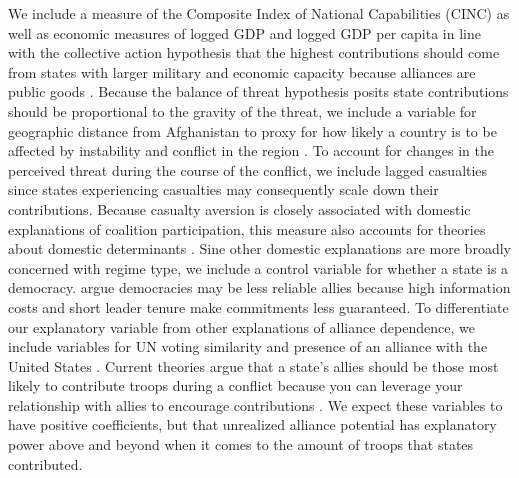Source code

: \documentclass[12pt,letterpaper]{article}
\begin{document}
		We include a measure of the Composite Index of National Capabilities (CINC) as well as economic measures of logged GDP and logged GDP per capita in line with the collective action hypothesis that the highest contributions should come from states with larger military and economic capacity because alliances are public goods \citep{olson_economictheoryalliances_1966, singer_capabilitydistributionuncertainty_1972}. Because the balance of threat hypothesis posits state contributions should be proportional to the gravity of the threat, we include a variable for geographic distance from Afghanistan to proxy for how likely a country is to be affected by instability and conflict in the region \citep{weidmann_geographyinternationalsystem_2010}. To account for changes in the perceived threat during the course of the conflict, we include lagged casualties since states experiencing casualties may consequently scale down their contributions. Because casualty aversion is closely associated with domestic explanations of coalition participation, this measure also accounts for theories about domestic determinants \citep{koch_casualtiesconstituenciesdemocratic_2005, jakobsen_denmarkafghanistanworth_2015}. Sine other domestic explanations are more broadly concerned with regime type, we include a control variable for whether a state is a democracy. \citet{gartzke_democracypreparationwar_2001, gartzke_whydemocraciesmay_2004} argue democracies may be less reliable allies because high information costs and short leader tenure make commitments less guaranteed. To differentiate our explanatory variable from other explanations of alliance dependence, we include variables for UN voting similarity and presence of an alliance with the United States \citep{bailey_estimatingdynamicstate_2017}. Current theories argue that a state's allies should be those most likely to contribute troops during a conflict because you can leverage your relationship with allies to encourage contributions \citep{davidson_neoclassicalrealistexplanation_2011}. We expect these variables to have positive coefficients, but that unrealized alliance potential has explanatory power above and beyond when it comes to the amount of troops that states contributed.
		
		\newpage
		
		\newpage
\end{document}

==

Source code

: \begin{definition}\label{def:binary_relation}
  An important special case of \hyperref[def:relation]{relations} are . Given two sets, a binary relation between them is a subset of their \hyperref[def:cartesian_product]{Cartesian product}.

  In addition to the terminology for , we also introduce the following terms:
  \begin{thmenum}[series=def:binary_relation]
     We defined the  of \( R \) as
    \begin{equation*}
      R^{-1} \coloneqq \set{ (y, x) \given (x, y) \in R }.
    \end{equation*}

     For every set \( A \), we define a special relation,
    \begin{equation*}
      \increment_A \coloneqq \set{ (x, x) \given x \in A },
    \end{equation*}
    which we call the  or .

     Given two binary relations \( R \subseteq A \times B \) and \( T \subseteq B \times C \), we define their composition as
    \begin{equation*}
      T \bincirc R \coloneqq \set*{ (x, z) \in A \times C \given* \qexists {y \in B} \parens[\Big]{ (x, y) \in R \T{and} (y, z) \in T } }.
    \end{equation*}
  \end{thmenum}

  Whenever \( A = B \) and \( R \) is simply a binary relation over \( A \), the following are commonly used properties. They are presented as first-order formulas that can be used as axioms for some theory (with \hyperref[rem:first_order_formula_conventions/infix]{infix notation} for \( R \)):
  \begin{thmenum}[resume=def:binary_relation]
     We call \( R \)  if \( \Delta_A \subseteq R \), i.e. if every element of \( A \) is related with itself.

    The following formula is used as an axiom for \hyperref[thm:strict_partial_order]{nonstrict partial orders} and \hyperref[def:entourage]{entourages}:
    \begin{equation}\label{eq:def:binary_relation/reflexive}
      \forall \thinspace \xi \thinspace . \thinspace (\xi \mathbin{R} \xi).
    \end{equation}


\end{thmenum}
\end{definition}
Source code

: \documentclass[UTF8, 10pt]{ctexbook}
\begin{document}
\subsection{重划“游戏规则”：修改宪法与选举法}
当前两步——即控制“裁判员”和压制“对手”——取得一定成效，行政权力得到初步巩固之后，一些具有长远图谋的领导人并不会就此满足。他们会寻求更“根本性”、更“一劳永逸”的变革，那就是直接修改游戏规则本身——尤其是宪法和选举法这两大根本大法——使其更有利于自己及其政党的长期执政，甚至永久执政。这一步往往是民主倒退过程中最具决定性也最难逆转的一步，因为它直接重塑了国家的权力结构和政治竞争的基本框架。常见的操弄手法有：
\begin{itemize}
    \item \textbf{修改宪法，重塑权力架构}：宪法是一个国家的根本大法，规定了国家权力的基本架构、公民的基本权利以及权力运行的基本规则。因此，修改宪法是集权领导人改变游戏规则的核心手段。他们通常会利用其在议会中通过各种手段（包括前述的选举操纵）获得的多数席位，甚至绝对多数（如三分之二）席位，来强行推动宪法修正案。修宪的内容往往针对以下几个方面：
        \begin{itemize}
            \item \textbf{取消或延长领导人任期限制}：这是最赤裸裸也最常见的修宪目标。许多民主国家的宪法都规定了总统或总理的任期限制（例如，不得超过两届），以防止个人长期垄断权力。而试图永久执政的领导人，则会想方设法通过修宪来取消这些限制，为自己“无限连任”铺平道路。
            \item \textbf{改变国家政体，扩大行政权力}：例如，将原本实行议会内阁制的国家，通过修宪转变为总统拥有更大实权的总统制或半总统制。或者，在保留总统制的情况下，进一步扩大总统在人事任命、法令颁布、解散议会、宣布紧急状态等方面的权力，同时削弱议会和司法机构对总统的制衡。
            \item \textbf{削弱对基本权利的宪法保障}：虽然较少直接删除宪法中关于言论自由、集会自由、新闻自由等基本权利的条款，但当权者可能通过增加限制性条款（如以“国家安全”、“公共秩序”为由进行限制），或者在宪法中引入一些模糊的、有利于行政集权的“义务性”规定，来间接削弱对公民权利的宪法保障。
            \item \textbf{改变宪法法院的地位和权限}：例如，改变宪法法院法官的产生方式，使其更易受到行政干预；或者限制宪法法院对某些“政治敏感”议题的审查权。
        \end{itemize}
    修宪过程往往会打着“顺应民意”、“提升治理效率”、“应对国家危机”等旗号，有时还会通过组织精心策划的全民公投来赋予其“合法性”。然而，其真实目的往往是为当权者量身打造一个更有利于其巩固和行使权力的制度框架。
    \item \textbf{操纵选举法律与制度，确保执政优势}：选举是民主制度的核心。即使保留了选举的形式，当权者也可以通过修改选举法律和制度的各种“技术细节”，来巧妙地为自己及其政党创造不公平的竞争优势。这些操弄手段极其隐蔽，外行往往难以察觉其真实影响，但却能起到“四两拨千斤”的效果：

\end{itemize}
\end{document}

...

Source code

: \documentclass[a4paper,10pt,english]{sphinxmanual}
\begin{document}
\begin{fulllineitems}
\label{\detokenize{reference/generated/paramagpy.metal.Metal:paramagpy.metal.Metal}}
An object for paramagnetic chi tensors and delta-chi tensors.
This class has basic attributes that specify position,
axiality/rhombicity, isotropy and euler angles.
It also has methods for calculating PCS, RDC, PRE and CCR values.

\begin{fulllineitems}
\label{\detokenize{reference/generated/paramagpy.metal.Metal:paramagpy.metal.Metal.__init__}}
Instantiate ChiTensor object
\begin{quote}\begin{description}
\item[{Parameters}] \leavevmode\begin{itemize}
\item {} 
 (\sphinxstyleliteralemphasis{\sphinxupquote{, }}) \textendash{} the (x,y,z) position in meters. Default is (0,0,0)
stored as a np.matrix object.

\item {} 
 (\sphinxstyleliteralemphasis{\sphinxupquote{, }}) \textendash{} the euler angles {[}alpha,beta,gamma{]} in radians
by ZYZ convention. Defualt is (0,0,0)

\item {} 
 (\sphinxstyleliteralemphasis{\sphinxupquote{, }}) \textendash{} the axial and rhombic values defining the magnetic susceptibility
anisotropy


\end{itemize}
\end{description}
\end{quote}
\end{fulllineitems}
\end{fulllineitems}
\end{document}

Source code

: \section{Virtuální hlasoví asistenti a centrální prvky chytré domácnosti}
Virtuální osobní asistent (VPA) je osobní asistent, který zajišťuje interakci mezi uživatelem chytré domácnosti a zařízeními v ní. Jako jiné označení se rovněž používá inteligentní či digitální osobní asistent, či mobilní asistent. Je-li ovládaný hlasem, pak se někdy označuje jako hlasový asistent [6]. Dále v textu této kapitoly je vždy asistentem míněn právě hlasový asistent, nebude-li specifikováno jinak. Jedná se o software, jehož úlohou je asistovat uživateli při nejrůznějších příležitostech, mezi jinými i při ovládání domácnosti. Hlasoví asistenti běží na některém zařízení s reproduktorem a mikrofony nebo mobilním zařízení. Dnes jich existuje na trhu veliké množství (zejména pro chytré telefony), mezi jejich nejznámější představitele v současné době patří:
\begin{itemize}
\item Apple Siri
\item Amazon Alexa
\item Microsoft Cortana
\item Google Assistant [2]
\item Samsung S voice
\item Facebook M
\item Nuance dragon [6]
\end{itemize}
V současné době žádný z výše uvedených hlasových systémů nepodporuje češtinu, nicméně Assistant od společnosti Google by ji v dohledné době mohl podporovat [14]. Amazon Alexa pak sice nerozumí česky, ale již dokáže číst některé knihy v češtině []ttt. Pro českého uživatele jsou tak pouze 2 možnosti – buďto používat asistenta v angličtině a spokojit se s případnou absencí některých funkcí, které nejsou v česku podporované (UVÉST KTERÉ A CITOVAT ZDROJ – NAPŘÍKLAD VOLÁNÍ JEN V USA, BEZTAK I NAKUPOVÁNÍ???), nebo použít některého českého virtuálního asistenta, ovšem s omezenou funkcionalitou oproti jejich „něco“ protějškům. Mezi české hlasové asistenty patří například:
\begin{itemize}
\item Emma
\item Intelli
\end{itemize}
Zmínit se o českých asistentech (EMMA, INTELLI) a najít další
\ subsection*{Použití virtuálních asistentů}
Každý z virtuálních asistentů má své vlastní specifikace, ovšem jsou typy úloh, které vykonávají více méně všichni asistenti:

REQUIREMENT
Every line in the records above with the string "angles" in it should be shown.

REPLY TO THE EXERCISE
axiality/rhombicity, isotropy and euler angles.
 (\sphinxstyleliteralemphasis{\sphinxupquote{, }}) \textendash{} the euler angles {[}alpha,beta,gamma{]} in radians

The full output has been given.